Semantic lexicon

A semantic lexicon is a digital dictionary of words labeled with semantic classes so associations can be drawn between words that have not previously been encountered.^[1] Semantic lexicons are built upon semantic networks, which represent the semantic relations between words. The difference between a semantic lexicon and a semantic network is that a semantic lexicon has definitions for each word, or a "gloss".^[2]

Structure

Semantic lexicons are made up of lexical entries. These entries are not orthographic, but semantic, eliminating issues of homonymy and polysemy. These lexical entries are interconnected with semantic relations, such as hyperonymy, hyponymy, meronymy, or troponymy. Synonymous entries are grouped together in what the Princeton WordNet calls "synsets"^[2] Most semantic lexicons are made up of four different "sub-nets":^[2] nouns, verbs, adjectives, and adverbs, though some researchers have taken steps to add an "artificial node" interconnecting the sub-nets.^[3]

Nouns

Nouns are ordered into a taxonomy, structured into a hierarchy where the broadest and most encompassing noun is located at the top, such as "thing", with the nouns becoming more and more specific the further they are from the top. The very top noun in a semantic lexicon is called a unique beginner.^[4] The most specific nouns (those that do not have any subordinates), are terminal nodes.^[3]

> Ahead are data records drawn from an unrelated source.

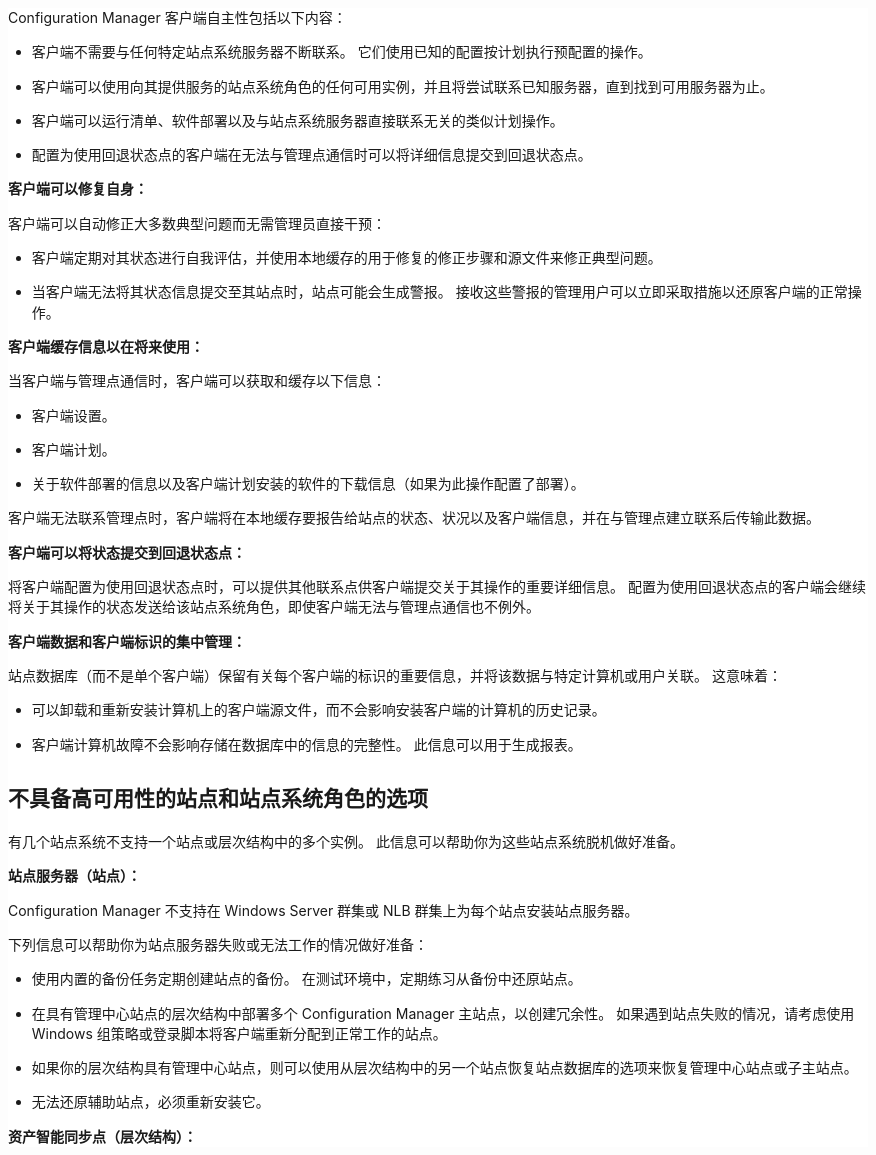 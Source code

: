  Configuration Manager 客户端自主性包括以下内容：  

-   客户端不需要与任何特定站点系统服务器不断联系。 它们使用已知的配置按计划执行预配置的操作。  

-   客户端可以使用向其提供服务的站点系统角色的任何可用实例，并且将尝试联系已知服务器，直到找到可用服务器为止。  

-   客户端可以运行清单、软件部署以及与站点系统服务器直接联系无关的类似计划操作。  

-   配置为使用回退状态点的客户端在无法与管理点通信时可以将详细信息提交到回退状态点。  

 **客户端可以修复自身：**  

 客户端可以自动修正大多数典型问题而无需管理员直接干预：  

-   客户端定期对其状态进行自我评估，并使用本地缓存的用于修复的修正步骤和源文件来修正典型问题。  

-   当客户端无法将其状态信息提交至其站点时，站点可能会生成警报。 接收这些警报的管理用户可以立即采取措施以还原客户端的正常操作。  

 **客户端缓存信息以在将来使用：**  

 当客户端与管理点通信时，客户端可以获取和缓存以下信息：  

-   客户端设置。  

-   客户端计划。  

-   关于软件部署的信息以及客户端计划安装的软件的下载信息（如果为此操作配置了部署）。  

 客户端无法联系管理点时，客户端将在本地缓存要报告给站点的状态、状况以及客户端信息，并在与管理点建立联系后传输此数据。  

 **客户端可以将状态提交到回退状态点：**  

 将客户端配置为使用回退状态点时，可以提供其他联系点供客户端提交关于其操作的重要详细信息。 配置为使用回退状态点的客户端会继续将关于其操作的状态发送给该站点系统角色，即使客户端无法与管理点通信也不例外。  

 **客户端数据和客户端标识的集中管理：**  

 站点数据库（而不是单个客户端）保留有关每个客户端的标识的重要信息，并将该数据与特定计算机或用户关联。 这意味着：  

-   可以卸载和重新安装计算机上的客户端源文件，而不会影响安装客户端的计算机的历史记录。  

-   客户端计算机故障不会影响存储在数据库中的信息的完整性。 此信息可以用于生成报表。  

##  <a name="bkmk_nonHAoptions"></a>不具备高可用性的站点和站点系统角色的选项  
 有几个站点系统不支持一个站点或层次结构中的多个实例。 此信息可以帮助你为这些站点系统脱机做好准备。  

 **站点服务器（站点）：**  

 Configuration Manager 不支持在 Windows Server 群集或 NLB 群集上为每个站点安装站点服务器。  

 下列信息可以帮助你为站点服务器失败或无法工作的情况做好准备：  

-   使用内置的备份任务定期创建站点的备份。 在测试环境中，定期练习从备份中还原站点。  

-   在具有管理中心站点的层次结构中部署多个 Configuration Manager 主站点，以创建冗余性。 如果遇到站点失败的情况，请考虑使用 Windows 组策略或登录脚本将客户端重新分配到正常工作的站点。  

-   如果你的层次结构具有管理中心站点，则可以使用从层次结构中的另一个站点恢复站点数据库的选项来恢复管理中心站点或子主站点。  

-   无法还原辅助站点，必须重新安装它。  

 **资产智能同步点（层次结构）：**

Semantic lexicons also distinguish between types, where a type of something has characteristics of a thing such as a Rhodesian Ridgeback being a type of dog, and instances, where something is an example of said thing, such as Dave Grohl is an instance of a musician. Instances are always terminal nodes because they are solitary and don’t have other words or ontological categories belonging to them.^[2]

Semantic lexicons also address meronymy,^[5] which is a “part-to-whole” relationship, such as keys are part of a laptop. The necessary attributes that define a specific entry are also necessarily present in that entry’s hyponym. So, if a computer has keys, and a laptop is a type of computer, then a laptop must have keys. However, there are many instances where this distinction can become vague. A good example of this is the item chair. Most would define a chair as having legs and a seat (as in the part one sits on). However, there are some artistic or modern chairs that do not have legs at all. Beanbags also do not have legs, but few would argue that they aren't chairs. Questions like this are the core questions that drive research and work in the fields of taxonomy and ontology.

Verbs

Verb synsets are arranged much like their noun counterparts: the more general and encompassing verbs are near the top of the hierarchy while troponyms (verbs that describe a more specific way of doing something) are grouped beneath. Verb specificity moves along a vector, with the verbs becoming more and more specific in reference to a certain quality.^[2] For example. The set "walk / run / sprint" becomes more specific in terms of the speed, and "dislike / hate / abhor" becomes more specific in terms of the intensity of the emotion.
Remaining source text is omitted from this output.